Sebeplerin ardımızla bir araya gelişi ile giden ve yol
bulamadığımız çözümlerde takılmalar yaşarız. İnanmamız
gereken başarabileceğimizdir. İstememiz gereken
başarabileceğimizdir... Diledikçe olmasını yeniden gözden
geçirip yaratabilmek güzel değil mi? O’ zaman, O’ gün
bugünümüz olsun. Farklı farkındalığınızla kendinize bakıp
olmaz dediklerinize gülümsedikçe “hayır” olacak ve olmayada
başladı demek gerekirmiş.
O’an,
düşünemediğimiz bir nedenle haksızlığa uğradığımızı
sanabilirsiz ve didik didik anılarımızı zihnimizden yoklamaya
başlarız. İstem dışı gelişen her olayın bugünkü
yansımalarımızla örtüşmesine ne kadar inanıyoruz?

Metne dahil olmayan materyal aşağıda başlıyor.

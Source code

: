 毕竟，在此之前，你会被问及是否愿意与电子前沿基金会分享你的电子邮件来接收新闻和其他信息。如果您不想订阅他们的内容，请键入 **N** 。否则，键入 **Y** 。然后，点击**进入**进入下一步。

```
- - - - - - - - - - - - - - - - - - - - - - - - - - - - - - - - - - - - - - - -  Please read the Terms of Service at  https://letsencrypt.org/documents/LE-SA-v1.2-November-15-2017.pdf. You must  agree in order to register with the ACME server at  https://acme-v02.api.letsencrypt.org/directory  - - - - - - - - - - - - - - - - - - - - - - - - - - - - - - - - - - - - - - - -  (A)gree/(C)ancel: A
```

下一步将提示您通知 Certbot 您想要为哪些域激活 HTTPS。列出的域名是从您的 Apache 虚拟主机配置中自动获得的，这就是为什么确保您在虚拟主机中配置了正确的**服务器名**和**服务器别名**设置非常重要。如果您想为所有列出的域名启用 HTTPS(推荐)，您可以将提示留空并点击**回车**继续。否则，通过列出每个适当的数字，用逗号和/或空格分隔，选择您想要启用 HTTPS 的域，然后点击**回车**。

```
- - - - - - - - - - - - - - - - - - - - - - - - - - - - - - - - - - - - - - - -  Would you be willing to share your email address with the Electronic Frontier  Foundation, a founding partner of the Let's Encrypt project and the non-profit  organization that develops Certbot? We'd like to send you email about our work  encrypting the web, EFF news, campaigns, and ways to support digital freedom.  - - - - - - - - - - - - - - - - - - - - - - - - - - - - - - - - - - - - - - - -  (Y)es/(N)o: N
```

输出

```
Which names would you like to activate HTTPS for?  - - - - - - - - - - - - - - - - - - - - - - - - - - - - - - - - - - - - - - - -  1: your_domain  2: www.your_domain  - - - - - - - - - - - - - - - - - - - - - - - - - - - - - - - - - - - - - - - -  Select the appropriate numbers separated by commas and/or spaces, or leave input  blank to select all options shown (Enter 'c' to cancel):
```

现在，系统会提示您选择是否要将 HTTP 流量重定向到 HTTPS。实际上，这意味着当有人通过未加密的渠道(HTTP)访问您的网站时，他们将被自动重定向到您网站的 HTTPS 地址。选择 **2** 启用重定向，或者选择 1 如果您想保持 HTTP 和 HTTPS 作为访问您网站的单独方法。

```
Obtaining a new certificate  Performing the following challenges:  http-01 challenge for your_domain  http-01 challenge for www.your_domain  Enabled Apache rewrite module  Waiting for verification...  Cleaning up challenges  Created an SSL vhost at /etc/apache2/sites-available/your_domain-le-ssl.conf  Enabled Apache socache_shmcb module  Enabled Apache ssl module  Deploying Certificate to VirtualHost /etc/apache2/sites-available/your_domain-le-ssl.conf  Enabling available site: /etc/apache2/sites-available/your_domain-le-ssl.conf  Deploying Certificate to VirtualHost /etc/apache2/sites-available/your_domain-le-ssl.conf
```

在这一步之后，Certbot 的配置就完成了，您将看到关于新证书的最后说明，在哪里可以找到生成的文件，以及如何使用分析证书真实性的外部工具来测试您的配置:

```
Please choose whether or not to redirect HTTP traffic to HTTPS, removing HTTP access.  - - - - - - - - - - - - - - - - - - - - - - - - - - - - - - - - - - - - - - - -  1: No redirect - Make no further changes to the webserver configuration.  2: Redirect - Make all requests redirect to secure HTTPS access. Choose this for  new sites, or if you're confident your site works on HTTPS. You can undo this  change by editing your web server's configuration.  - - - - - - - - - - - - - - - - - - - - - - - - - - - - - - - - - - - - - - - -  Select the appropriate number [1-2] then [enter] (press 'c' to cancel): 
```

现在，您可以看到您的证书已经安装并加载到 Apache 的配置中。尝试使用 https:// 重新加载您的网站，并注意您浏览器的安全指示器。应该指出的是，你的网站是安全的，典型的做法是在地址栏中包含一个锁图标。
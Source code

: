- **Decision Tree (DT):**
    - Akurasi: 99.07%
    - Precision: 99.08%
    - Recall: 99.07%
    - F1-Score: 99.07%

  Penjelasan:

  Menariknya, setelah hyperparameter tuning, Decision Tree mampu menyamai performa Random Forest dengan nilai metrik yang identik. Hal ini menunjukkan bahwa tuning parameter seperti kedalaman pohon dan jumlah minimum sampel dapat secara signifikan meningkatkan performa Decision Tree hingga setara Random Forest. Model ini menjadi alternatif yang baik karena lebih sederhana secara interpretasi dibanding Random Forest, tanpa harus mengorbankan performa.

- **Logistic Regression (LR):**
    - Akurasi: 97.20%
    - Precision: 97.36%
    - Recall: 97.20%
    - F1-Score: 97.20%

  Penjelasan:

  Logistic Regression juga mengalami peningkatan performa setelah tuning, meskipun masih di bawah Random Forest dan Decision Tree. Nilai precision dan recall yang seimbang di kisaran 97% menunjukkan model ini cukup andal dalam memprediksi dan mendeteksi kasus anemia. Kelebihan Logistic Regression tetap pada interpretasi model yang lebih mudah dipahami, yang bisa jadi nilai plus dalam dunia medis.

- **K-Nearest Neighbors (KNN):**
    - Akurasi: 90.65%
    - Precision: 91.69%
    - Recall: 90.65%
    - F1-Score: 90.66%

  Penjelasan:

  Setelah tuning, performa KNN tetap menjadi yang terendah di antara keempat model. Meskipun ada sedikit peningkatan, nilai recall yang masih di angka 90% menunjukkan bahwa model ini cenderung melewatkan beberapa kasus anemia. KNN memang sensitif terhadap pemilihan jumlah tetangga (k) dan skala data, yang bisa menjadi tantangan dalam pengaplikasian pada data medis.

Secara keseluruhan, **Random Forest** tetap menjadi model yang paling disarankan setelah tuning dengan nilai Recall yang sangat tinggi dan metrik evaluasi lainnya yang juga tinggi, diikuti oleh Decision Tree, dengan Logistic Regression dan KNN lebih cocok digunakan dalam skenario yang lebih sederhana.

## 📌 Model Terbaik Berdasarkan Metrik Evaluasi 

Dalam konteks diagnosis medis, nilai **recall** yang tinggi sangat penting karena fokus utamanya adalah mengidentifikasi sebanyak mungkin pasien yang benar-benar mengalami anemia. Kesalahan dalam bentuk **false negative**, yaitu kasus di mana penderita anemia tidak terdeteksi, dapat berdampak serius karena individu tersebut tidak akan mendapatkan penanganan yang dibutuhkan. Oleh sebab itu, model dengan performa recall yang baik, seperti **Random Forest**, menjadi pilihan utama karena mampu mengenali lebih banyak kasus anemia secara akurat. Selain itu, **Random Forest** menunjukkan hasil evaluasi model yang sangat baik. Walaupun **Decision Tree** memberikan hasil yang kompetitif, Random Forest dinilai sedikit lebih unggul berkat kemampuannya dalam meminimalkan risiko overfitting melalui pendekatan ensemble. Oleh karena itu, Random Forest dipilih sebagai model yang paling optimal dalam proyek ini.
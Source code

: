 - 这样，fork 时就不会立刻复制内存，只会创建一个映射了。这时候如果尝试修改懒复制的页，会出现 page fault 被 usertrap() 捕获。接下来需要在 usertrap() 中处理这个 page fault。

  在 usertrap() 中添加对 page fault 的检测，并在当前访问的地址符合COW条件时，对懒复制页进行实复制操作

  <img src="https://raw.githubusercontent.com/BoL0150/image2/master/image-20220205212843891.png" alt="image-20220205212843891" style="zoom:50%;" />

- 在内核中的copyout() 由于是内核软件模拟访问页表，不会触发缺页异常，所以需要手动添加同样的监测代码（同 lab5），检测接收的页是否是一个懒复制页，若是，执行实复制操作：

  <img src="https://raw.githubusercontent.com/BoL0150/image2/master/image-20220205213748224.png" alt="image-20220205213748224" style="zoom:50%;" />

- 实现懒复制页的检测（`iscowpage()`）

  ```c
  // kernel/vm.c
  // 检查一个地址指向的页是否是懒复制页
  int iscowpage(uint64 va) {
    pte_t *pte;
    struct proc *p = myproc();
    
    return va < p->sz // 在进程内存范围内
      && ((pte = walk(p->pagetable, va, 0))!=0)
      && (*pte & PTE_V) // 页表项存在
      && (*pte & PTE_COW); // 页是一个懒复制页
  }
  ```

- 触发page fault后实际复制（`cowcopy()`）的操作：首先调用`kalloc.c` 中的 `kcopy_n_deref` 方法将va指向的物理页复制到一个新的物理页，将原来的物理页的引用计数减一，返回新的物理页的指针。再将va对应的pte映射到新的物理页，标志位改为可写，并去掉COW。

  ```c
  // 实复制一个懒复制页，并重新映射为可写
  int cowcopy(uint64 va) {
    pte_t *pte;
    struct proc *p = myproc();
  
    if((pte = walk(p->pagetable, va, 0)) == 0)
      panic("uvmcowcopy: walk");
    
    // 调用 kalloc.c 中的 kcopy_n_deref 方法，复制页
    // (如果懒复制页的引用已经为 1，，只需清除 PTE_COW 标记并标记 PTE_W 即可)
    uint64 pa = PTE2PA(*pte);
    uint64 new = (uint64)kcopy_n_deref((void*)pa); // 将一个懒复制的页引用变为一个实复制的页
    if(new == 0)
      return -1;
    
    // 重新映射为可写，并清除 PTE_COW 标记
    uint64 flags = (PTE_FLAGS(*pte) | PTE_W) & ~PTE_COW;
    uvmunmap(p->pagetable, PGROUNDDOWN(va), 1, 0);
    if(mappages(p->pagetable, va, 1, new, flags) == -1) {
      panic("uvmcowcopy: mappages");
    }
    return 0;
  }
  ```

Bazen
anlatılanların farklı açısıyla anlamamıza etken olması
bilmece gibi çözülmesi gereken bulmaca gibiyiz.zorlanılmaya
ihtiyacımız varsa bu bir şekilde olur.
Sarılmış
olduğumuz hayat, yaşama sebeplerimiz her birimizin hikayelerini
farklı algılamamız için bize hediyedir. Zamanı yoklarken her
yönden bir birini bir yere koymak gerekir ve her birinin bir
birinden birleşimi sonucunu görmemiz gerekir. Böylece
eksiklerimizi çabucak kavrarız, daha iyi bir hayat yaşam
döngülerimizi izlerken hikayemizde kendimiz için ne yaparsak mutlu
olabilirizi keşfederiz.
Buna
fırsat vermeden zaten o an vizyonumuzdan gelip geçmesidir ve bizde
Film şeridi gibi önümüzden geçerken gözlemlemeye başlarız
vede uyanmaya, başka gözle bakmaya ve Empati yapmaya başlandı mı
hiç bir şeyin hissedildiği gibi olmadığını anlarız..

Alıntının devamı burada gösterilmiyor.